PORTLAND, Ore. (KOIN) — A giraffe-sized asteroid struck off the coast of Iceland last Friday, but astronomers didn’t see it coming until just before it hit — leaving many to question how safe earth would be if a larger item had made contact instead.
“What’s unusual about this is that we weren’t expecting it,” OMSI Director of Space Science Education Jim Todd explained. “It showed up two hours before it entered the earth’s atmosphere and landed near Iceland.”
While Todd told KOIN 6 News the asteroid (titled 2022 EB5) was only 10 feet wide and was likely too small to cause any real damage, he said the way the space rock “snuck up on us” is a real cause for concern.
“It was not a huge asteroid, but the point is that people were surprised they weren’t notified that this particular large asteroid was heading towards the earth,” Todd explained. “So this has got a lot of people’s attention and yes, we should be worried.”
As the first notable asteroid strike of the year, Todd said 2022 EB5 would generally be classified as a “near-earth object,” and despite several Iceland residents reporting seeing a flash or hearing a boom as it descended, he said scientists have not yet discovered any debris left behind as a result of the impact.

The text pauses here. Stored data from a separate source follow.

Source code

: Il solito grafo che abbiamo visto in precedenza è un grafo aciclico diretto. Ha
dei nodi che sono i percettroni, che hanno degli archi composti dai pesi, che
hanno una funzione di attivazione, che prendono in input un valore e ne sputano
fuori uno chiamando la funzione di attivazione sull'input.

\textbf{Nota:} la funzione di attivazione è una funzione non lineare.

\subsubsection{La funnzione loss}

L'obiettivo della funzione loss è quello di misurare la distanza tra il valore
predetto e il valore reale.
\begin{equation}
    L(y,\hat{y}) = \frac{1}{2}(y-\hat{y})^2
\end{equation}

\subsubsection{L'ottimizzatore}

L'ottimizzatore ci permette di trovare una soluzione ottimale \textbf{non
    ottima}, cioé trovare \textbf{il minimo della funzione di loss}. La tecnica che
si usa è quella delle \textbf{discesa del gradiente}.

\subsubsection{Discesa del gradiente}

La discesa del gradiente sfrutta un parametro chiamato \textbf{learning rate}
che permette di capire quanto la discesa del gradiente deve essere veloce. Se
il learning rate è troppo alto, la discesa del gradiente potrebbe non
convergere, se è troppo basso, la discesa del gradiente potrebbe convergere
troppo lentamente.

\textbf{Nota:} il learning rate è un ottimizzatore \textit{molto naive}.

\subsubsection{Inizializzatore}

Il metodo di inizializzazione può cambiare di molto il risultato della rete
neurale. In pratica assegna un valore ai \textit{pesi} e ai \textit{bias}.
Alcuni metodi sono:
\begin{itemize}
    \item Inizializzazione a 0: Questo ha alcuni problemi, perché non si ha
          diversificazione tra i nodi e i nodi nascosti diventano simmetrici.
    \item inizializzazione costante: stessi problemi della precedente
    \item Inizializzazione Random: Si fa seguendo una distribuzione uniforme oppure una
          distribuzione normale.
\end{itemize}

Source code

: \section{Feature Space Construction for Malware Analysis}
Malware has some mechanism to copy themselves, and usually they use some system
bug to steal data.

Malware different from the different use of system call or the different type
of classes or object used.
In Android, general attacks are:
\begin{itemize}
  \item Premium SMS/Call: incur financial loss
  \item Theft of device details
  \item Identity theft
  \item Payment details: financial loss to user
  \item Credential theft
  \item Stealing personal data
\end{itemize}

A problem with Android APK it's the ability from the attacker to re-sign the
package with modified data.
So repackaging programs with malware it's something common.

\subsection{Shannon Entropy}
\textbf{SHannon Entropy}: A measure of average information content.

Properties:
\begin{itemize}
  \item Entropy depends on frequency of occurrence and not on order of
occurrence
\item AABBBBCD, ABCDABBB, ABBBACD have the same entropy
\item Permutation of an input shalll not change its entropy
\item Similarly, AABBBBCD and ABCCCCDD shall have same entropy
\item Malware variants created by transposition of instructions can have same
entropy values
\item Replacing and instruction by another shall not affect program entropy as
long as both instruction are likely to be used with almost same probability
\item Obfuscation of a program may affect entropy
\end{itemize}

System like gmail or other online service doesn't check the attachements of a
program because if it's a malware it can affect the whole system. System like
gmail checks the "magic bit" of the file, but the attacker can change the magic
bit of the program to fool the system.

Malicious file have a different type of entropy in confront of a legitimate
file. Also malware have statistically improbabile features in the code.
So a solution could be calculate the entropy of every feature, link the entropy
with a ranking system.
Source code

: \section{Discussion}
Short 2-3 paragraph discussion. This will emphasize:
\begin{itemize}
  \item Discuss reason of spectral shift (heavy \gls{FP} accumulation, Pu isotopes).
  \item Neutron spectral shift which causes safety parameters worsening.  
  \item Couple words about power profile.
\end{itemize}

So, why didn’t we see this coming?
According to Todd, there are several reasons why astronomers might miss asteroids dangerously approaching the earth’s atmosphere, including size, color and where the asteroids are positioned in relation to the planet.
Similar to the surprise attack Friday, Todd cited the famous asteroid which snuck up on Russia back in 2013. He said in that instance, scientists missed the threat because they were not able to see the massive rock as it came from the direction of the sun.
“Now what about this little guy? This asteroid was just hanging out in space, but it was small and dark,” Todd said. “It wasn’t really moving, but we were moving. And when we got close enough, earth’s gravitational pull sucked the asteroid down.”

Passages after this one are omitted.